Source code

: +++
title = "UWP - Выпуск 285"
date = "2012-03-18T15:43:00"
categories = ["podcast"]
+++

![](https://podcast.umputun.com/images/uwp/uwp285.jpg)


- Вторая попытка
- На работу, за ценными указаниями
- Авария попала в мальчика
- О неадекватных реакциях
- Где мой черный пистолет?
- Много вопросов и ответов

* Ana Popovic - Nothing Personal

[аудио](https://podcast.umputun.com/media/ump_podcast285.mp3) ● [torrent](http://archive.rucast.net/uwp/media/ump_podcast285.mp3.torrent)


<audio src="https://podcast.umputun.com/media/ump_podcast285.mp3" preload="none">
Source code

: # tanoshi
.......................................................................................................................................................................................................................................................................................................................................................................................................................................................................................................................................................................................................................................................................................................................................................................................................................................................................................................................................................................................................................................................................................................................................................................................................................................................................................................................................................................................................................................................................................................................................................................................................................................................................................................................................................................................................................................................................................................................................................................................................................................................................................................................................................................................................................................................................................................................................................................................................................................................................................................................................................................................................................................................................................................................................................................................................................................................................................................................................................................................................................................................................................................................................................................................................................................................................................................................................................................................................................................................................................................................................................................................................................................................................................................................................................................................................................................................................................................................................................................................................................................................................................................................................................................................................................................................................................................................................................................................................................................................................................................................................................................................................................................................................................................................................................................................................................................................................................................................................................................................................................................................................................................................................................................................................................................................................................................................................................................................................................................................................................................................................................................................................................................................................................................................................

_Exercise_
Every line of the data above should be reproduced word for word.

_Reply to the exercise_
Source code

: +++
title = "UWP - Выпуск 285"
date = "2012-03-18T15:43:00"
categories = ["podcast"]
+++

![](https://podcast.umputun.com/images/uwp/uwp285.jpg)


- Вторая попытка
- На работу, за ценными указаниями
- Авария попала в мальчика
- О неадекватных реакциях
- Где мой черный пистолет?
- Много вопросов и ответов

* Ana Popovic - Nothing Personal

[аудио](https://podcast.umputun.com/media/ump_podcast285.mp3) ● [torrent](http://archive.rucast.net/uwp/media/ump_podcast285.mp3.torrent)


<audio src="https://podcast.umputun.com/media/ump_podcast285.mp3" preload="none">
Source code

: # tanoshi
.......................................................................................................................................................................................................................................................................................................................................................................................................................................................................................................................................................................................................................................................................................................................................................................................................................................................................................................................................................................................................................................................................................................................................................................................................................................................................................................................................................................................................................................................................................................................................................................................................................................................................................................................................................................................................................................................................................................................................................................................................................................................................................................................................................................................................................................................................................................................................................................................................................................................................................................................................................................................................................................................................................................................................................................................................................................................................................................................................................................................................................................................................................................................................................................................................................................................................................................................................................................................................................................................................................................................................................................................................................................................................................................................................................................................................................................................................................................................................................................................................................................................................................................................................................................................................................................................................................................................................................................................................................................................................................................................................................................................................................................................................................................................................................................................................................................................................................................................................................................................................................................................................................................................................................................................................................................................................................................................................................................................................................................................................................................................................................................................................................................................................................................................................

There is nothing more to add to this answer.